■ **Exercise objective**
From the records that follow, copy every line that contains the word "Puzzle".

Saved entries:
============================================================

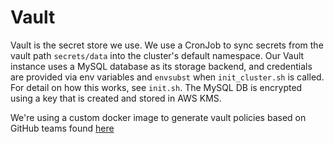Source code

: # Vault

Vault is the secret store we use. We use a CronJob to sync secrets from the vault path `secrets/data` into the cluster's default namespace. Our Vault instance uses a MySQL database as its storage backend, and credentials are provided via env variables and `envsubst` when `init_cluster.sh` is called. For detail on how this works, see `init.sh`. The MySQL DB is encrypted using a key that is created and stored in AWS KMS.

We're using a custom docker image to generate vault policies based on GitHub teams found [here](https://github.com/pennlabs/docker-team-sync)

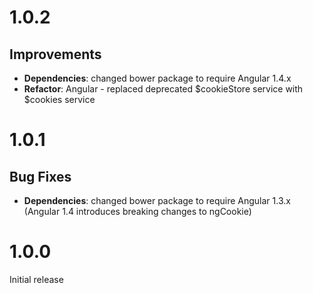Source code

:# 1.0.2

## Improvements

* **Dependencies**: changed bower package to require Angular 1.4.x
* **Refactor**: Angular - replaced deprecated $cookieStore service with $cookies service

# 1.0.1

## Bug Fixes

* **Dependencies**: changed bower package to require Angular 1.3.x (Angular 1.4 introduces breaking changes to ngCookie)

# 1.0.0

Initial release

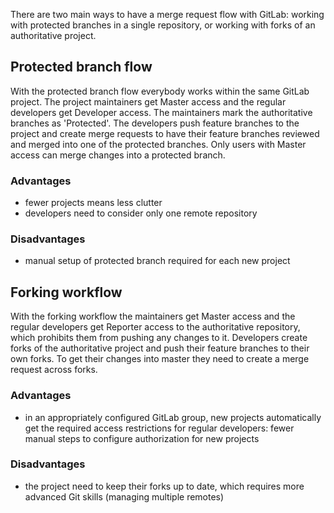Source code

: There are two main ways to have a merge request flow with GitLab: working with protected branches in a single repository, or working with forks of an authoritative project.

## Protected branch flow

With the protected branch flow everybody works within the same GitLab project.
The project maintainers get Master access and the regular developers get Developer access.
The maintainers mark the authoritative branches as 'Protected'.
The developers push feature branches to the project and create merge requests to have their feature branches reviewed and merged into one of the protected branches.
Only users with Master access can merge changes into a protected branch.

### Advantages

- fewer projects means less clutter
- developers need to consider only one remote repository

### Disadvantages

- manual setup of protected branch required for each new project

## Forking workflow

With the forking workflow the maintainers get Master access and the regular developers get Reporter access to the authoritative repository, which prohibits them from pushing any changes to it.
Developers create forks of the authoritative project and push their feature branches to their own forks.
To get their changes into master they need to create a merge request across forks.

### Advantages

- in an appropriately configured GitLab group, new projects automatically get the required access restrictions for regular developers: fewer manual steps to configure authorization for new projects

### Disadvantages

- the project need to keep their forks up to date, which requires more advanced Git skills (managing multiple remotes)
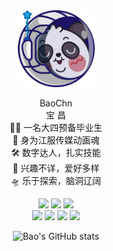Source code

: <div align="center">
 <a target="_blank" href="https://a-b.cc">
  <img width="123" height="123" src="/img/avatar.svg" />
 </a>
 <p>BaoChn<br>宝 昌<br>
  🧑‍🎓 一名大四预备毕业生<br>
  🏫 身为江服传媒动画魂<br>
  🛠️ 数字达人，扎实技能<br>
  🚀 兴趣不详，爱好多样<br>
  🛸 乐于探索，脑洞辽阔</p>
 <p>
  <a target="_blank" href="https://weibo.com/BaoChn"><img src="https://img.shields.io/badge/微博-宝昌-orange?style=social&logo=SinaWeibo"/></a>
  <a target="_blank" href="https://A-B.CC/QQ"><img src="https://img.shields.io/badge/QQ-14141522-red?style=social&logo=TencentQQ"/></a>
  <a target="_blank" href="https://A-B.CC/WC"><img src="https://img.shields.io/badge/微信-BaoChn-green?style=social&logo=WeChat"/></a>
  <br>
  <a target="_blank" href="https://twitter.com/BaoChn"><img src="https://img.shields.io/badge/TW-BaoChn-blue?style=plastic&logo=Twitter"/></a>
  <a target="_blank" href="https://instagram.com/baochn/"><img src="https://img.shields.io/badge/IG-BaoChn-ff69b4?style=plastic&logo=Instagram"/></a>
  <a target="_blank" href="https://t.me/BaoChn"><img src="https://img.shields.io/badge/TG-BaoChn-9cf?style=plastic&logo=Telegram"/></a>
  <a target="_blank" href="https://linkedin.com/in/BaoChn"><img src="https://img.shields.io/badge/领英-BaoChn-blue?style=plastic&logo=Linkedin"/></a>
   </p>
 
![Bao's GitHub stats](https://github-readme-stats.vercel.app/api?username=BaoChn&show_icons=true&theme=cobalt)</div>
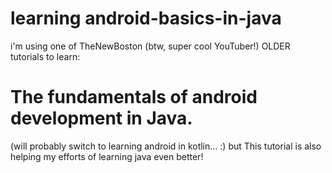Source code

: # learning android-basics-in-java

i'm using one of TheNewBoston (btw, super cool YouTuber!) OLDER tutorials to learn: 
# The fundamentals of android development in Java.

(will probably switch to learning android in kotlin... :)
but This tutorial is also helping my efforts of learning java even better!
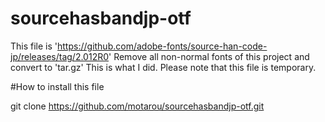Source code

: # sourcehasbandjp-otf
This file is 'https://github.com/adobe-fonts/source-han-code-jp/releases/tag/2.012R0' Remove all non-normal fonts of this project and convert to 'tar.gz' This is what I did.
Please note that this file is temporary.

#How to install this file

git clone https://github.com/motarou/sourcehasbandjp-otf.git
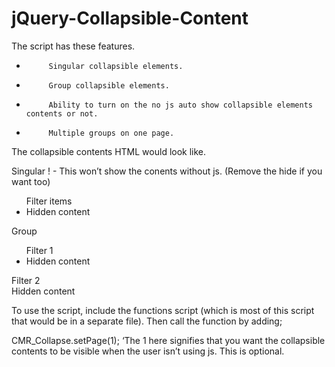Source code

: jQuery-Collapsible-Content
==========================

 
The script has these features.
 
-          Singular collapsible elements.
-          Group collapsible elements.
-          Ability to turn on the no js auto show collapsible elements contents or not.
-          Multiple groups on one page.
 
 
The collapsible contents HTML would look like.
 
Singular ! - This won’t show the conents without js. (Remove the hide if you want too)
 
<ul class="collapse">
        <label>Filter items</label>
        <li class='hide'>
                     Hidden content
        </li>
</ul>      
 
Group
 
<div class="group">
 
<ul class="collapse">
        <label>Filter 1</label>
        <li class='hide'>
                     Hidden content
        </li>
</ul>      
 
 
<div class="collapse">
        <label>Filter 2</label>
        <div class='hide'>
                     Hidden content
        </div>
</div>      
 
</div>  
 
 
 
To use the script, include the functions script (which is most of this script that would be in a separate file). Then call the function by adding;
 
CMR_Collapse.setPage(1);
‘The 1 here signifies that you want the collapsible contents to be visible when the user isn’t using js. This is optional.
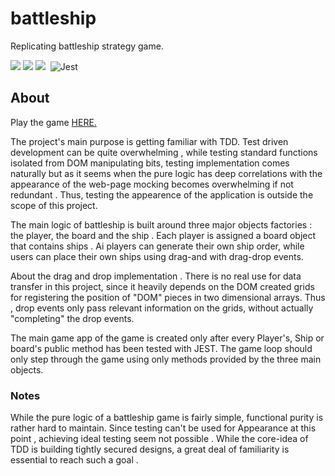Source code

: # battleship

Replicating battleship strategy game.

<img src="https://img.shields.io/badge/Babel-F9DC3E?style=for-the-badge&logo=babel&logoColor=white" /> <img src="https://img.shields.io/badge/Webpack-8DD6F9?style=for-the-badge&logo=Webpack&logoColor=white"> <img src="https://img.shields.io/badge/eslint-3A33D1?style=for-the-badge&logo=eslint&logoColor=white"> <img> <img src="https://img.shields.io/badge/Jest-C21325?style=for-the-badge&logo=jest&logoColor=white" alt="Jest">

## About

Play the game <a href="https://kiwasthal.github.io/battleship/">HERE.</a>

The project's main purpose is getting familiar with TDD. Test driven development can be quite overwhelming , while testing standard functions isolated from DOM manipulating bits, testing implementation comes naturally but as it seems when the pure logic has deep correlations with the appearance of the web-page mocking becomes overwhelming if not redundant . Thus, testing the appearence of the application is outside the scope of this project.

The main logic of battleship is built around three major objects factories : the player, the board and the ship . Each player is assigned a board object that contains ships . Ai players can generate their own ship order, while users can place their own ships using drag-and with drag-drop events.

About the drag and drop implementation . There is no real use for data transfer in this project, since it heavily depends on the DOM created grids for registering the position of "DOM" pieces in two dimensional arrays. Thus , drop events only pass relevant information on the grids, without actually "completing" the drop events.

The main game app of the game is created only after every Player's, Ship or board's public method has been tested with JEST. The game loop should only step through the game using only methods provided by the three main objects.

### Notes

While the pure logic of a battleship game is fairly simple, functional purity is rather hard to maintain. Since testing can't be used for Appearance at this point , achieving ideal testing seem not possible . While the core-idea of TDD is building tightly secured designs, a great deal of familiarity is essential to reach such a goal .

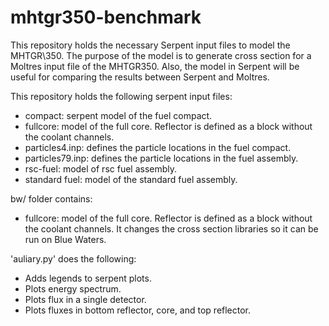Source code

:# mhtgr350-benchmark

This repository holds the necessary Serpent input files to model the MHTGR\350.
The purpose of the model is to generate cross section for a Moltres input file of the MHTGR350.
Also, the model in Serpent will be useful for comparing the results between Serpent and Moltres.

This repository holds the following serpent input files:

* compact: serpent model of the fuel compact.
* fullcore: model of the full core. Reflector is defined as a block without the coolant channels.
* particles4.inp: defines the particle locations in the fuel compact.
* particles79.inp: defines the particle locations in the fuel assembly.
* rsc-fuel: model of rsc fuel assembly.
* standard fuel: model of the standard fuel assembly.

bw/ folder contains:
* fullcore: model of the full core. Reflector is defined as a block without the coolant channels.
It changes the cross section libraries so it can be run on Blue Waters.

'auliary.py' does the following:
- Adds legends to serpent plots.
- Plots energy spectrum.
- Plots flux in a single detector.
- Plots fluxes in bottom reflector, core, and top reflector.
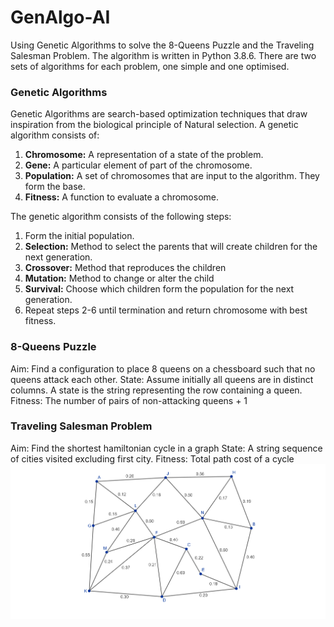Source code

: # GenAlgo-AI
Using Genetic Algorithms to solve the 8-Queens Puzzle and the Traveling Salesman Problem. The algorithm is written in Python 3.8.6.
There are two sets of algorithms for each problem, one simple and one optimised.

### Genetic Algorithms
Genetic Algorithms are search-based optimization techniques that draw inspiration from the biological principle of Natural selection.
A genetic algorithm consists of:
1. **Chromosome:** A representation of a state of the problem.
2. **Gene:** A particular element of part of the chromosome.
2. **Population:** A set of chromosomes that are input to the algorithm. They form the base.
4. **Fitness:** A function to evaluate a chromosome.

The genetic algorithm consists of the following steps:
1. Form the initial population.
2. **Selection:** Method to select the parents that will create children for the next generation.
3. **Crossover:** Method that reproduces the children
4. **Mutation:** Method to change or alter the child
5. **Survival:** Choose which children form the population for the next generation.
6. Repeat steps 2-6 until termination and return chromosome with best fitness.

### 8-Queens Puzzle
Aim: Find a configuration to place 8 queens on a chessboard such that no queens attack each other.
State: Assume initially all queens are in distinct columns. A state is the string representing the row containing a queen.
Fitness: The number of pairs of non-attacking queens + 1

### Traveling Salesman Problem
Aim: Find the shortest hamiltonian cycle in a graph
State: A string sequence of cities visited excluding first city.
Fitness: Total path cost of a cycle
![map](https://github.com/rochishnub/GenAlgo-AI/blob/main/TSP_map.png)
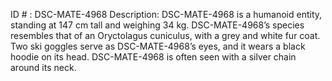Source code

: ID # : DSC-MATE-4968
Description: DSC-MATE-4968 is a humanoid entity, standing at 147 cm tall and weighing 34 kg. DSC-MATE-4968’s species resembles that of an Oryctolagus cuniculus, with a grey and white fur coat. Two ski goggles serve as DSC-MATE-4968’s eyes, and it wears a black hoodie on its head. DSC-MATE-4968 is often seen with a silver chain around its neck.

============================================================

■ **Exercise response**
Using Genetic Algorithms to solve the 8-Queens Puzzle and the Traveling Salesman Problem. The algorithm is written in Python 3.8.6.
### 8-Queens Puzzle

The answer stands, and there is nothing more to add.